◆ ACTION ITEM
How many of the lines below hold the word "culture"? Answer only with the number.

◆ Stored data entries
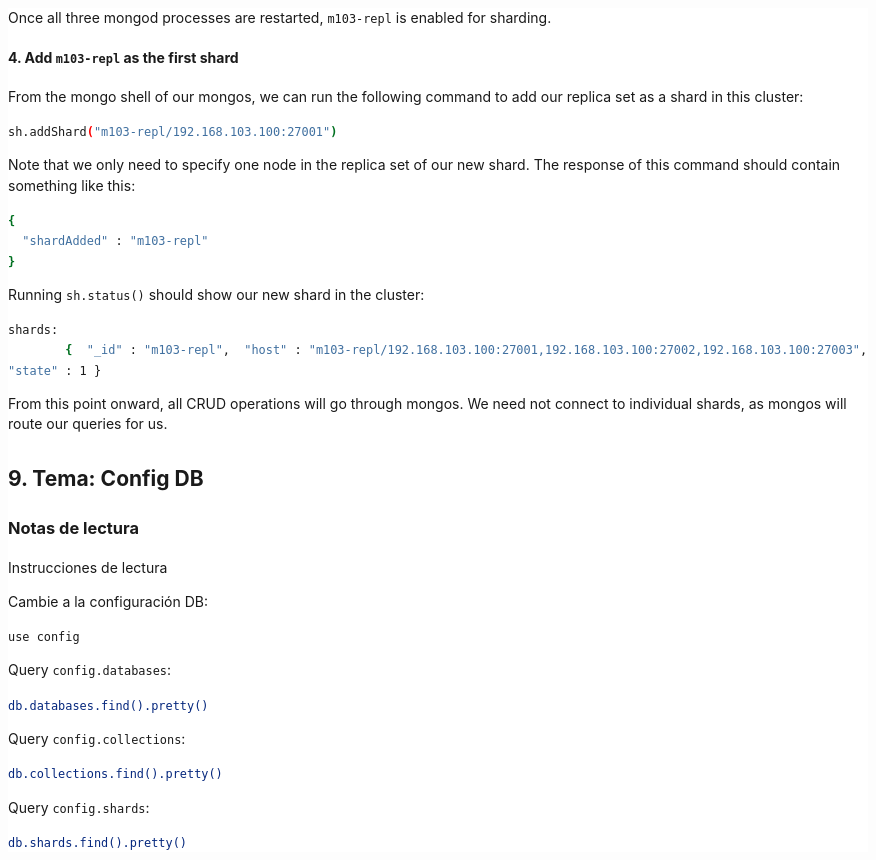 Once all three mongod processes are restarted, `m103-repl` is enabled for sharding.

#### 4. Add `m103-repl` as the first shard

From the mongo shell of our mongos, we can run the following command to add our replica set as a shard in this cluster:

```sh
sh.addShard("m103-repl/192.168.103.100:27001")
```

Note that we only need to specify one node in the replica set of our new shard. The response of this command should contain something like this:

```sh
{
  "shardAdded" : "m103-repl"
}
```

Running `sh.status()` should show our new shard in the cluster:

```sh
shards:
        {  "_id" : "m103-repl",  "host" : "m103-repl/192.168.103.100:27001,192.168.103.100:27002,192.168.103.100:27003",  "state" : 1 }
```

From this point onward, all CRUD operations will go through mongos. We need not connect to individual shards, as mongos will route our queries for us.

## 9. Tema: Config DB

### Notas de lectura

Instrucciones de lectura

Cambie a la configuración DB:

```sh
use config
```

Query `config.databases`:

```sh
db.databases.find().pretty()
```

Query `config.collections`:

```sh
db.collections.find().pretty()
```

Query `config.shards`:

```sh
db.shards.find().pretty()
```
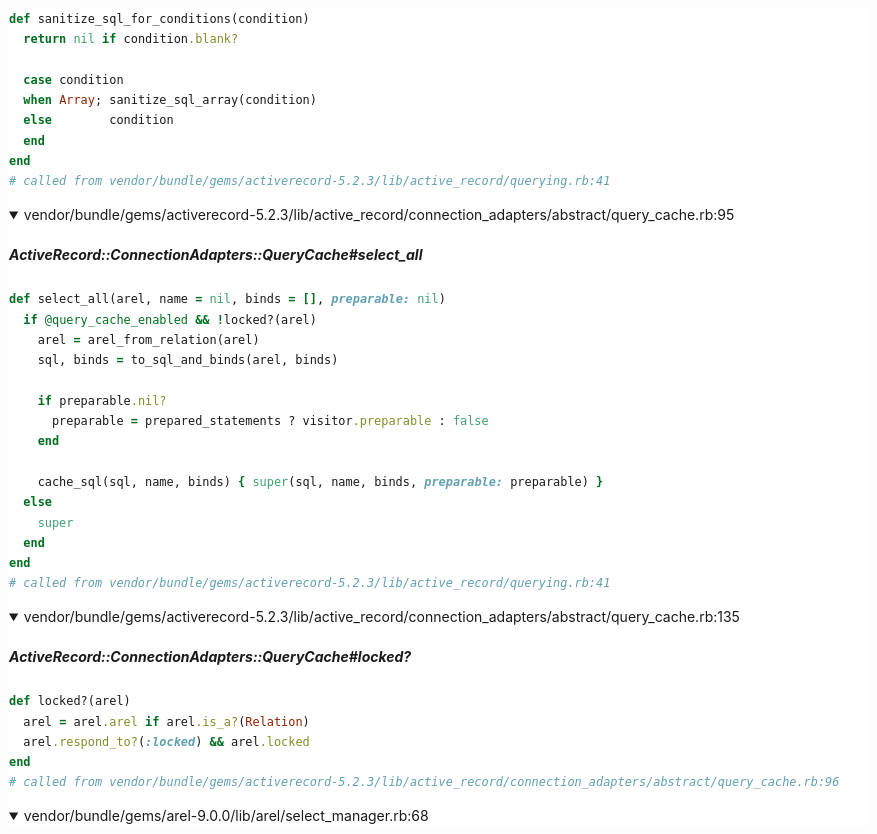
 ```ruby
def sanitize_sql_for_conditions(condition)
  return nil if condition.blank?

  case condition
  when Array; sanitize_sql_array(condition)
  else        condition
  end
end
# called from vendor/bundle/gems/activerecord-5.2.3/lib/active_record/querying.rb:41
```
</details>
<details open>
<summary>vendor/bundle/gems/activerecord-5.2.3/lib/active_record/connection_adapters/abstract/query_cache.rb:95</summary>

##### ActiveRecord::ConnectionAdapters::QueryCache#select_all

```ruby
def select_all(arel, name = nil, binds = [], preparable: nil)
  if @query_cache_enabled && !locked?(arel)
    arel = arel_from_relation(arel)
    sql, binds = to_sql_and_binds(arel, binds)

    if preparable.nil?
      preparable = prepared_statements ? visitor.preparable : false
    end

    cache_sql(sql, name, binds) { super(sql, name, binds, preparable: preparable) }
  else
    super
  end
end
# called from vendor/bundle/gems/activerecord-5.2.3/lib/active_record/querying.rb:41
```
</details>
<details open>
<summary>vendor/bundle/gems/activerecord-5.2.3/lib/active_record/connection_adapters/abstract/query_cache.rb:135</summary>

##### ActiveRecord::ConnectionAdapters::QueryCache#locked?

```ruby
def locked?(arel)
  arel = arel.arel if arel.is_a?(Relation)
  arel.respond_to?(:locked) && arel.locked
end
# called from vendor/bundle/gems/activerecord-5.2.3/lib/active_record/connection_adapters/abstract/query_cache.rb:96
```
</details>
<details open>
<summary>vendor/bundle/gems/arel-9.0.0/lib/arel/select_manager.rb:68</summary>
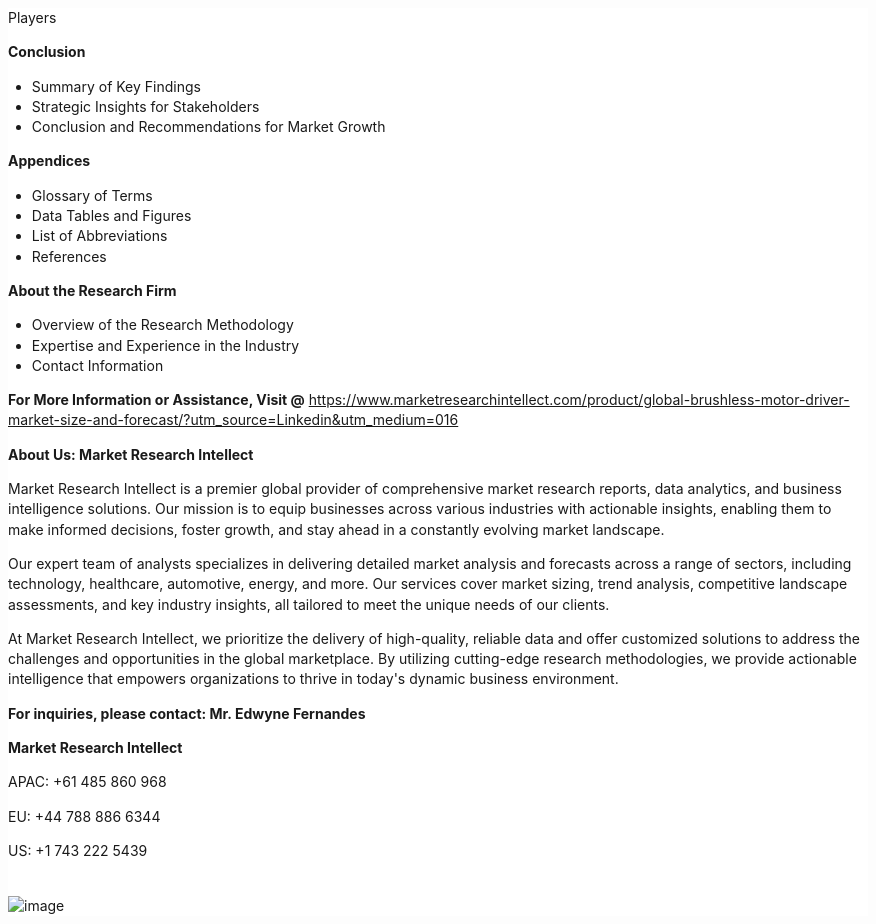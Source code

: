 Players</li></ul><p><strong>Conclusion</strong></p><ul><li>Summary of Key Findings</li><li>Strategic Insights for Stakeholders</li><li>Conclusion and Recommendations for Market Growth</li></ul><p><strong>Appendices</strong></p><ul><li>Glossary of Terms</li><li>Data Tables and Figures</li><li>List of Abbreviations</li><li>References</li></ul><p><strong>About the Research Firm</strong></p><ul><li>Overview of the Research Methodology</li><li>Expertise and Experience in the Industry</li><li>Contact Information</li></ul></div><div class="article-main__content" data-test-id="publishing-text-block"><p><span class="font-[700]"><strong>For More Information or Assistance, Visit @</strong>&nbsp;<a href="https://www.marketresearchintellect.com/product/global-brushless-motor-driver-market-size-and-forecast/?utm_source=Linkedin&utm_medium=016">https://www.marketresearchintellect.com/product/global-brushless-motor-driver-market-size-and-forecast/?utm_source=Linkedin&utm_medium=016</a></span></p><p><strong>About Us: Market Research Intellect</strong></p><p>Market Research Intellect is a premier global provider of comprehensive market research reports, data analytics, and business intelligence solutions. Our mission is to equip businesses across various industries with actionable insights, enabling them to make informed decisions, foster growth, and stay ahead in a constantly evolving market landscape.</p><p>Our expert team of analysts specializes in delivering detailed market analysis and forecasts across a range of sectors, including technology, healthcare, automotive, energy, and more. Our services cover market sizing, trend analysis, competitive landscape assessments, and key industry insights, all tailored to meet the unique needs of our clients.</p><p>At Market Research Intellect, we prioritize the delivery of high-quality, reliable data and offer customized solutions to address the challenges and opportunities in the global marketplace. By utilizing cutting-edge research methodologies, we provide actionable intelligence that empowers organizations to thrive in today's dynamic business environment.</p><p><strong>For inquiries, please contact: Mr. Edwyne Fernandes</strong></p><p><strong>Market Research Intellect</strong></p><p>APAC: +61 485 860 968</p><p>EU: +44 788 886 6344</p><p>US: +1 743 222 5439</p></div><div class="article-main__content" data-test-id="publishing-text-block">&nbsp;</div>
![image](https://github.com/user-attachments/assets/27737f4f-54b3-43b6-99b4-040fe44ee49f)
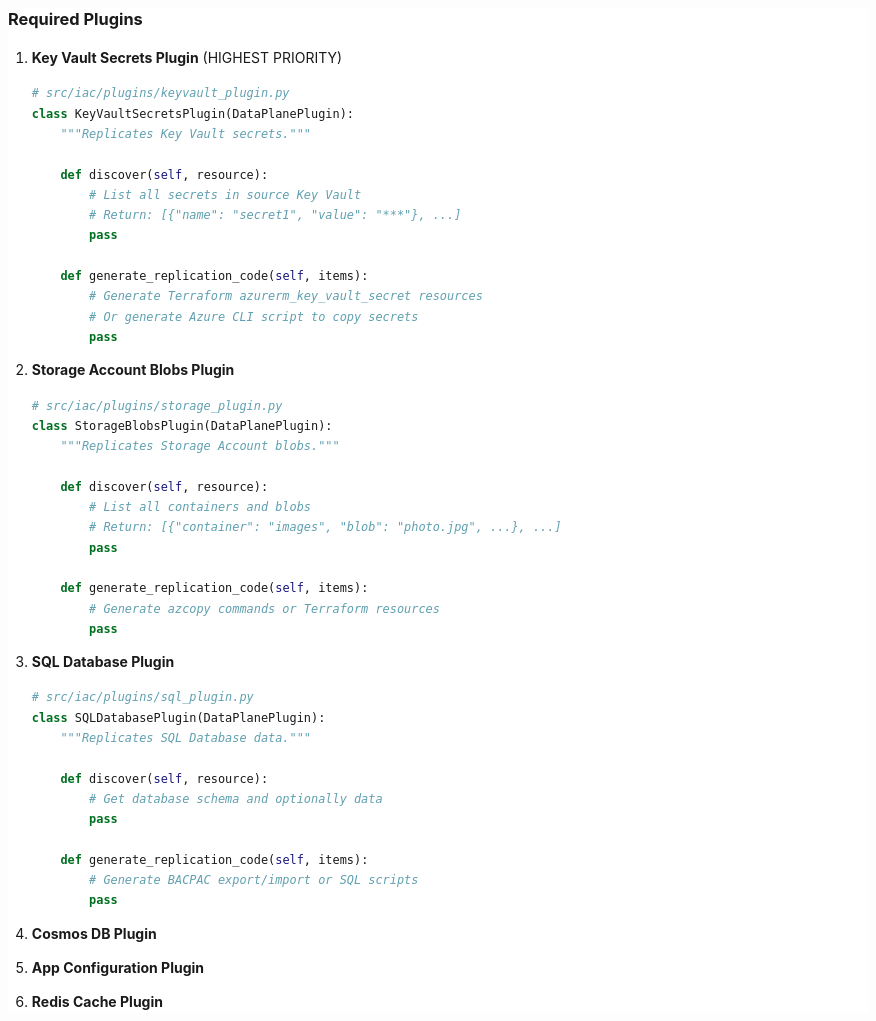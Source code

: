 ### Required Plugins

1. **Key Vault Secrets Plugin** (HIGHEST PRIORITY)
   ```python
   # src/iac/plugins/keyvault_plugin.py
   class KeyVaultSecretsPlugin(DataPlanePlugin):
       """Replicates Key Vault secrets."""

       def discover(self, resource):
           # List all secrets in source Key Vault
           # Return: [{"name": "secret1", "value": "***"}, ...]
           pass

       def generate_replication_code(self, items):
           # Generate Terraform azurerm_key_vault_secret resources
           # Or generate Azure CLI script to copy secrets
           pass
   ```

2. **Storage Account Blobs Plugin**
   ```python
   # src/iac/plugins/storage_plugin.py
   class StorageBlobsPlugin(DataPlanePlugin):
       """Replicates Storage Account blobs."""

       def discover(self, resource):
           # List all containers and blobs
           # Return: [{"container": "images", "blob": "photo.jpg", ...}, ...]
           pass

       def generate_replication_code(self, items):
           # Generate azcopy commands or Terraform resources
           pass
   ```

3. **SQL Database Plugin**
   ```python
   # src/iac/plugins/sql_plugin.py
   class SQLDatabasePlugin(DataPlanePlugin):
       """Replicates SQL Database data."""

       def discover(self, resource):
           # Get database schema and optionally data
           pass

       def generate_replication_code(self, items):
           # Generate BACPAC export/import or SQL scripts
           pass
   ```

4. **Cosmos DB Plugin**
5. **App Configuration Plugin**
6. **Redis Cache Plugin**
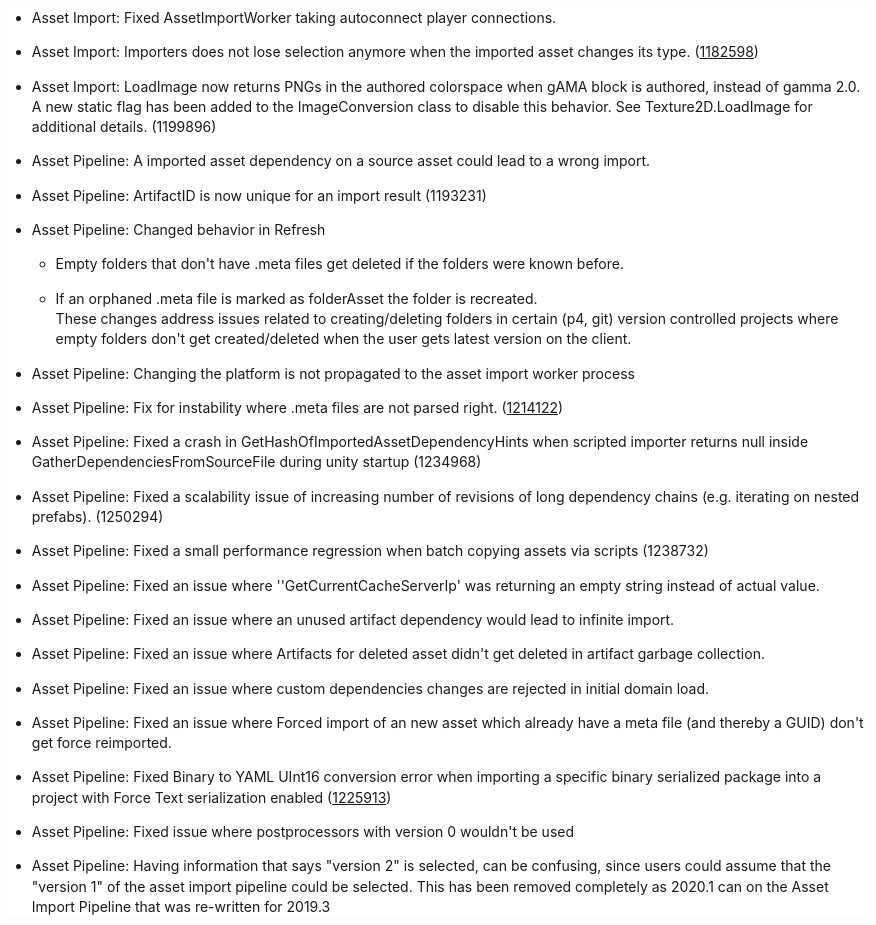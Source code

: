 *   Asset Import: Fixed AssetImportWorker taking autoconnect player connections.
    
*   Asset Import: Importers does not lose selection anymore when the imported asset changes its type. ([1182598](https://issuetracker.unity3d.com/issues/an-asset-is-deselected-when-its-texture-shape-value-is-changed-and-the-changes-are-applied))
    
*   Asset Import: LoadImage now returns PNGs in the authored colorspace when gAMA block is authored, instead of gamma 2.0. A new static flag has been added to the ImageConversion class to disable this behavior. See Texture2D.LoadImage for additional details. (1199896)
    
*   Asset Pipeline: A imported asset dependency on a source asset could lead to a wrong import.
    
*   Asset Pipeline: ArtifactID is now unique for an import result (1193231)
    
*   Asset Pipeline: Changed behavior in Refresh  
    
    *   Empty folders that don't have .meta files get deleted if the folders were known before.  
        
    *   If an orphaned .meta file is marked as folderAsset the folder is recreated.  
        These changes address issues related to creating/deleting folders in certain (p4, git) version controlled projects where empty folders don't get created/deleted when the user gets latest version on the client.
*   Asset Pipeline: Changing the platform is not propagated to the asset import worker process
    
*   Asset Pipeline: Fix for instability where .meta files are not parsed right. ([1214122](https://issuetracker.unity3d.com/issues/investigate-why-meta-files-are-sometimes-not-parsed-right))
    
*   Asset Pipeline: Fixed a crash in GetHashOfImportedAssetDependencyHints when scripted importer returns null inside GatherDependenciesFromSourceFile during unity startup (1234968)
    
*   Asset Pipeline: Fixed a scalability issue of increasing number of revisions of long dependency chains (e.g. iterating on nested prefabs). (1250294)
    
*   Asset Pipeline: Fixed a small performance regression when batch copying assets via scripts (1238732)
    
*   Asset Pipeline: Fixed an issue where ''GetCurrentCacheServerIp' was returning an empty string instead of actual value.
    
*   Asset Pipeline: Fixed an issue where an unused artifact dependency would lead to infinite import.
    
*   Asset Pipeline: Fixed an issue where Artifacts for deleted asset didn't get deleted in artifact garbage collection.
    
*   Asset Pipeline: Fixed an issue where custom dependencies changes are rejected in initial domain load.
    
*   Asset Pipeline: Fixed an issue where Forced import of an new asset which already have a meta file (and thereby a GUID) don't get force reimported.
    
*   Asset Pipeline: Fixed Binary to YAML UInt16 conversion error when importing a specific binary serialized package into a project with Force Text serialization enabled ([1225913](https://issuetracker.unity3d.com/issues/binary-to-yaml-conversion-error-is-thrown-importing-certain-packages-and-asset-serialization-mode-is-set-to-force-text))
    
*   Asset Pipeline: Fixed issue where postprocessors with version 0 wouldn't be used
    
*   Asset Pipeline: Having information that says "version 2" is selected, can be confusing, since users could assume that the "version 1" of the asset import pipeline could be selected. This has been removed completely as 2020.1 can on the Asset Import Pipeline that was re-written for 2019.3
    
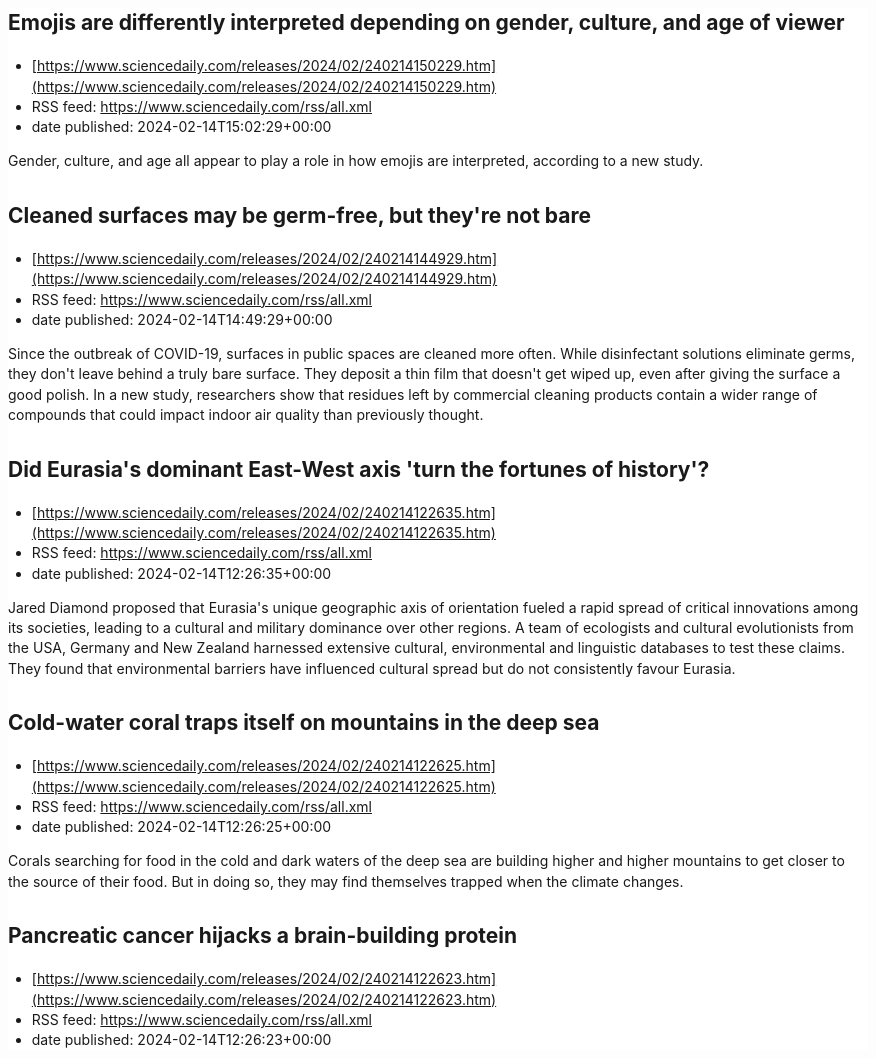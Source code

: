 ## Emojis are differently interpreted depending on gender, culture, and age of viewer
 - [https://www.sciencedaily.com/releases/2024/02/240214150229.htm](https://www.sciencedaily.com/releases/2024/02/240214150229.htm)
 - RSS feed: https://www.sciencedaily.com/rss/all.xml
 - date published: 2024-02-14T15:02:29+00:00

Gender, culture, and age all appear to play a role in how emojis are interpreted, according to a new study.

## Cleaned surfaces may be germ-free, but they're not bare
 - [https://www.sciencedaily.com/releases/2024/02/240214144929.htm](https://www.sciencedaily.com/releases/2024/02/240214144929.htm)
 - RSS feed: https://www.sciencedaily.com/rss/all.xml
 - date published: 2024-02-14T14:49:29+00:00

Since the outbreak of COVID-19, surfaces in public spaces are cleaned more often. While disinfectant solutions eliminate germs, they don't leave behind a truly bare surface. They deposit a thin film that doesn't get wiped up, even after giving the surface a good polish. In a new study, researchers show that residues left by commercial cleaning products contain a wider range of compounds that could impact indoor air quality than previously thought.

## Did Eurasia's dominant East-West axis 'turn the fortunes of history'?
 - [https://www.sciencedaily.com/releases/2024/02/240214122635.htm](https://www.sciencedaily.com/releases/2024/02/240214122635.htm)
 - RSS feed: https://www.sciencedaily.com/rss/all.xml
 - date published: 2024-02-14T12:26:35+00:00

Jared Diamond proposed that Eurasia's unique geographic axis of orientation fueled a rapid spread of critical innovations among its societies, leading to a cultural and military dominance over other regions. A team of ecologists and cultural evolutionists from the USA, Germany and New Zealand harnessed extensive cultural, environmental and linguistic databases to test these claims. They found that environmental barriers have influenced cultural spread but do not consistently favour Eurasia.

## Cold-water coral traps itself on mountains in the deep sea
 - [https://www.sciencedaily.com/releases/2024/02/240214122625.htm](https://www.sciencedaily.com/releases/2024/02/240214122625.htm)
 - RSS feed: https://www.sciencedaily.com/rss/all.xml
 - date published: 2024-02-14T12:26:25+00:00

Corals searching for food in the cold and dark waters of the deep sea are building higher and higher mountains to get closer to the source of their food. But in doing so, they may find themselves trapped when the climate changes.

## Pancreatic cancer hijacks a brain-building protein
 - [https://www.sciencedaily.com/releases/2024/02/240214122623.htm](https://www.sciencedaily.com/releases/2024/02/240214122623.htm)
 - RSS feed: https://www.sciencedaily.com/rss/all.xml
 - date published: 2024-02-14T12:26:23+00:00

◆ WRITTEN RESPONSE
2